That exchange has gained a sharper edge from what then happened to Özel. As I wrote last week, an Ankara court ousted him as chair of his party and reinstated his predecessor, Kemal Kılıçdaroğlu, whom Özel’s supporters accuse of making common cause with the government, as caretaker leader pending appeal, a textbook case of an authoritarian government turning the courts against its opponents. Ekrem İmamoğlu, the elected mayor of Istanbul and the opposition’s likely candidate against Erdoğan in the next presidential election, if there is one, follows the argument from prison.
Raison d’état Returns
The quarrel that has since broken out inside the opposition over how to read all this leads straight back to Barrack. A veteran of the party and a close associate of Kılıçdaroğlu for decades gave an interview suggesting that a ‘devlet aklı’, a reason of state or precisely ‘raison d’etat’, by which he meant the collective judgement of the security, finance and intelligence bureaucracy, was quietly preparing for the turbulence it expects once Erdoğan is gone. He reached for a historical analogy.
‘During the First World War, in the final years of the Ottoman Empire, there were three main forms of politics: Islamism, Westernism and nationalism ... The state mind of the time, the Committee of Union and Progress(CUP), brought these together, entered into a struggle, and then the Republic of Turkey emerged. I see something similar now ... There is nationalism in it, a form of state nationalism, and there is also Westernism.’
Özel heard in this the voice of the thing he had been fighting. This kind of state thinking, he said, ‘grants legitimacy to the deep state and describes a regime of the kind Tom Barrack has outlined, then seeks a role within it. They are describing a monarchy. It is a historical misfortune.’ He was reaching back for the older name for that unaccountable apparatus, the deep state of the Gladio years, the Cold War counter-guerrilla network first exposed in the 1970s and revived in the dirty war of the 1990s.

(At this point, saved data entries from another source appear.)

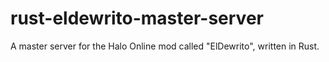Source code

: # rust-eldewrito-master-server
A master server for the Halo Online mod called "ElDewrito", written in Rust.

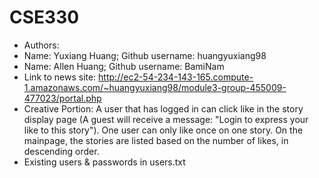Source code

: # CSE330
- Authors:
- Name: Yuxiang Huang; Github username: huangyuxiang98
- Name: Allen Huang; Github username: BamiNam
- Link to news site: http://ec2-54-234-143-165.compute-1.amazonaws.com/~huangyuxiang98/module3-group-455009-477023/portal.php
- Creative Portion: A user that has logged in can click like in the story display page (A guest will receive a message: "Login to express your like to this story"). One user can only like once on one story. On the mainpage, the stories are listed based on the number of likes, in descending order.
- Existing users & passwords in users.txt
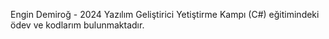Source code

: Engin Demiroğ - 2024 Yazılım Geliştirici Yetiştirme Kampı (C#) eğitimindeki ödev ve kodlarım bulunmaktadır.
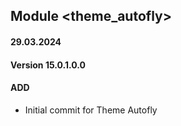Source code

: ## Module <theme_autofly>

#### 29.03.2024
#### Version 15.0.1.0.0
#### ADD
- Initial commit for Theme Autofly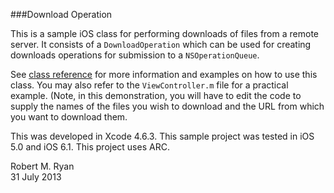 ###Download Operation

This is a sample iOS class for performing downloads of files from a remote server. It consists of a `DownloadOperation` which can be used for creating downloads operations for submission to a `NSOperationQueue`. 

See [class reference](http://robertmryan.github.io/download-operation) for more information and examples on how to use this class. You may also refer to the `ViewController.m` file for a practical example. (Note, in this demonstration, you will have to edit the code to supply the names of the files you wish to download and the URL from which you want to download them.

This was developed in Xcode 4.6.3. This sample project was tested in iOS 5.0 and iOS 6.1. This project uses ARC.

Robert M. Ryan<br />
31 July 2013
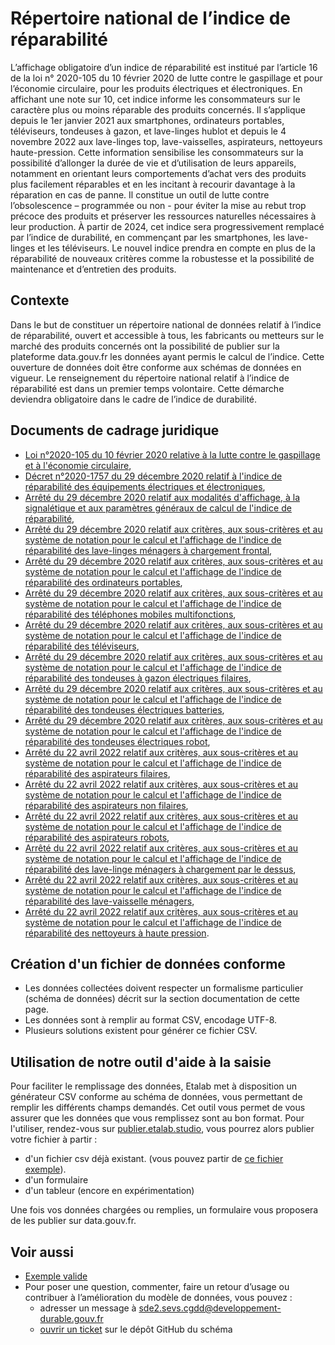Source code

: # Répertoire national de l’indice de réparabilité

L’affichage obligatoire d’un indice de réparabilité est institué par l’article 16 de la loi n° 2020-105 du 10 février 2020 de lutte contre le gaspillage et pour l’économie circulaire, pour les produits électriques et électroniques. En affichant une note sur 10, cet indice informe les consommateurs sur le caractère plus ou moins réparable des produits concernés. Il s’applique depuis le 1er janvier 2021 aux smartphones, ordinateurs portables, téléviseurs, tondeuses à gazon, et lave-linges hublot et depuis le 4 novembre 2022 aux lave-linges top, lave-vaisselles, aspirateurs, nettoyeurs haute-pression.
Cette information sensibilise les consommateurs sur la possibilité d’allonger la durée de vie et d’utilisation de leurs appareils, notamment en orientant leurs comportements d’achat vers des produits plus facilement réparables et en les incitant à recourir davantage à la réparation en cas de panne.
Il constitue un outil de lutte contre l’obsolescence – programmée ou non - pour éviter la mise au rebut trop précoce des produits et préserver les ressources naturelles nécessaires à leur production.
À partir de 2024, cet indice sera progressivement remplacé par l’indice de durabilité, en commençant par les smartphones, les lave-linges et les téléviseurs. Le nouvel indice prendra en compte en plus de la réparabilité de nouveaux critères comme la robustesse et la possibilité de maintenance et d’entretien des produits.

## Contexte
Dans le but de constituer un répertoire national de données relatif à l’indice de réparabilité, ouvert et accessible à tous, les fabricants ou metteurs sur le marché des produits concernés ont la possibilité de publier sur la plateforme data.gouv.fr les données ayant permis le calcul de l’indice. Cette ouverture de données doit être conforme aux schémas de données en vigueur.
Le renseignement du répertoire national relatif à l’indice de réparabilité est dans un premier temps volontaire. Cette démarche deviendra obligatoire dans le cadre de l’indice de durabilité.

## Documents de cadrage juridique
- [Loi n°2020-105 du 10 février 2020 relative à la lutte contre le gaspillage et à l'économie circulaire](https://www.legifrance.gouv.fr/loda/id/JORFTEXT000041553759),
- [Décret n°2020-1757 du 29 décembre 2020 relatif à l'indice de réparabilité des équipements électriques et électroniques](https://www.legifrance.gouv.fr/jorf/id/JORFTEXT000042837821),
- [Arrêté du 29 décembre 2020 relatif aux modalités d'affichage, à la signalétique et aux paramètres généraux de calcul de l'indice de réparabilité](https://www.legifrance.gouv.fr/jorf/id/JORFTEXT000042838100),
- [Arrêté du 29 décembre 2020 relatif aux critères, aux sous-critères et au système de notation pour le calcul et l'affichage de l'indice de réparabilité des lave-linges ménagers à chargement frontal](https://www.legifrance.gouv.fr/loda/id/JORFTEXT000042838115),
- [Arrêté du 29 décembre 2020 relatif aux critères, aux sous-critères et au système de notation pour le calcul et l'affichage de l'indice de réparabilité des ordinateurs portables](https://www.legifrance.gouv.fr/loda/id/JORFTEXT000042838127),
- [Arrêté du 29 décembre 2020 relatif aux critères, aux sous-critères et au système de notation pour le calcul et l'affichage de l'indice de réparabilité des téléphones mobiles multifonctions](https://www.legifrance.gouv.fr/loda/id/JORFTEXT000042838138),
- [Arrêté du 29 décembre 2020 relatif aux critères, aux sous-critères et au système de notation pour le calcul et l'affichage de l'indice de réparabilité des téléviseurs](https://www.legifrance.gouv.fr/jorf/id/JORFTEXT000042838149),
- [Arrêté du 29 décembre 2020 relatif aux critères, aux sous-critères et au système de notation pour le calcul et l'affichage de l'indice de réparabilité des tondeuses à gazon électriques filaires](https://www.legifrance.gouv.fr/loda/id/JORFTEXT000042838162),
- [Arrêté du 29 décembre 2020 relatif aux critères, aux sous-critères et au système de notation pour le calcul et l'affichage de l'indice de réparabilité des tondeuses électriques batteries](https://www.legifrance.gouv.fr/loda/id/JORFTEXT000042838173),
- [Arrêté du 29 décembre 2020 relatif aux critères, aux sous-critères et au système de notation pour le calcul et l'affichage de l'indice de réparabilité des tondeuses électriques robot](https://www.legifrance.gouv.fr/loda/id/JORFTEXT000042838185),
- [Arrêté du 22 avril 2022 relatif aux critères, aux sous-critères et au système de notation pour le calcul et l'affichage de l'indice de réparabilité des aspirateurs filaires](https://www.legifrance.gouv.fr/jorf/id/JORFTEXT000045742661),
- [Arrêté du 22 avril 2022 relatif aux critères, aux sous-critères et au système de notation pour le calcul et l'affichage de l'indice de réparabilité des aspirateurs non filaires](https://www.legifrance.gouv.fr/jorf/id/JORFTEXT000045742718),
- [Arrêté du 22 avril 2022 relatif aux critères, aux sous-critères et au système de notation pour le calcul et l'affichage de l'indice de réparabilité des aspirateurs robots](https://www.legifrance.gouv.fr/jorf/id/JORFTEXT000045742672),
- [Arrêté du 22 avril 2022 relatif aux critères, aux sous-critères et au système de notation pour le calcul et l'affichage de l'indice de réparabilité des lave-linge ménagers à chargement par le dessus](https://www.legifrance.gouv.fr/jorf/id/JORFTEXT000045742683),
- [Arrêté du 22 avril 2022 relatif aux critères, aux sous-critères et au système de notation pour le calcul et l'affichage de l'indice de réparabilité des lave-vaisselle ménagers](https://www.legifrance.gouv.fr/jorf/id/JORFTEXT000045742695),
- [Arrêté du 22 avril 2022 relatif aux critères, aux sous-critères et au système de notation pour le calcul et l'affichage de l'indice de réparabilité des nettoyeurs à haute pression](https://www.legifrance.gouv.fr/jorf/id/JORFTEXT000045742707).

## Création d'un fichier de données conforme

* Les données collectées doivent respecter un formalisme particulier (schéma de données) décrit sur la section documentation de cette page.
* Les données sont à remplir au format CSV, encodage UTF-8.
* Plusieurs solutions existent pour générer ce fichier CSV.

## Utilisation de notre outil d'aide à la saisie

Pour faciliter le remplissage des données, Etalab met à disposition un générateur CSV conforme au schéma de données, vous permettant de remplir les différents champs demandés. Cet outil vous permet de vous assurer que les données que vous remplissez sont au bon format. Pour l'utiliser, rendez-vous sur [publier.etalab.studio](https://publier.etalab.studio/fr/select?schema=etalab%2Findice-durabilite-lave-linge), vous pourrez alors publier votre fichier à partir : 
- d'un fichier csv déjà existant. (vous pouvez partir de [ce fichier exemple](https://github.com/etalab/schema-indice-durabilite/blob/main/lave-linge/exemple-valide.csv)).
- d'un formulaire
- d'un tableur (encore en expérimentation)

Une fois vos données chargées ou remplies, un formulaire vous proposera de les publier sur data.gouv.fr.

## Voir aussi
- [Exemple valide](https://github.com/etalab/schema-indice-durabilite/blob/main/lave-linge/exemple-valide.csv)
- Pour poser une question, commenter, faire un retour d’usage ou contribuer à l’amélioration du modèle de données, vous pouvez :
    - adresser un message à sde2.sevs.cgdd@developpement-durable.gouv.fr
    - [ouvrir un ticket](https://github.com/etalab/schema-indice-durabilite/issues) sur le dépôt GitHub du schéma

One powerful strand of scholarship on modern Turkey gives that apparatus a longer genealogy. It argues that the apparent succession of doctrines, Unionism, Kemalism, Turkism, the Turkish-Islamic synthesis and political Islam, has often concealed a more durable ideology of the state.2 Its lineage runs from the CUP’s ascent after 1908 through the republic and into the Erdoğan years. Its two central tenets are the supremacy of the state over the society it governs and the policing of who is allowed to belong to the nation. Its recurring method, especially in moments presented as emergency, is to bind an internal enemy to an external patron and name the result a fifth column. Armenians were cast in that role, then Greeks, communists, at times Alevis, and now Kurds, increasingly described as clients of the United States or Israel. The deep state Özel invokes is the clandestine face of this apparatus. Devlet aklı is its self-description. To hear a senior figure of the republican opposition describe that apparatus as something preparing, almost benignly, for the post-Erdoğan order, and to reach back to the CUP for the analogy, is to see why Özel was alarmed.
Much of the Turkish reaction over Barrack assumes that the danger to the republic comes from outside, from an American envoy with a nineteenth-century map and a taste for benevolent sultans. The quarrel inside the opposition points to something else.
The opposition points to reports that Trump was told of the move against İmamoğlu before the mayor’s arrest and raised no objection. Whether or not this proves coordination, set beside Barrack’s remarks, it has hardened a conviction on the opposition benches that Washington’s design for a new Middle East is being enacted inside Turkey. By dismantling the only force capable of beating Erdoğan at the ballot box. In part by reshaping the CHP, the party that founded the republic.
And so the rare consensus holds. Turks, Kurds and Arabs agree that Barrack is the wrong man, dispatched by an erratic and narcissistic president, with the wrong century lodged in his head. They are right, in my honest opinion.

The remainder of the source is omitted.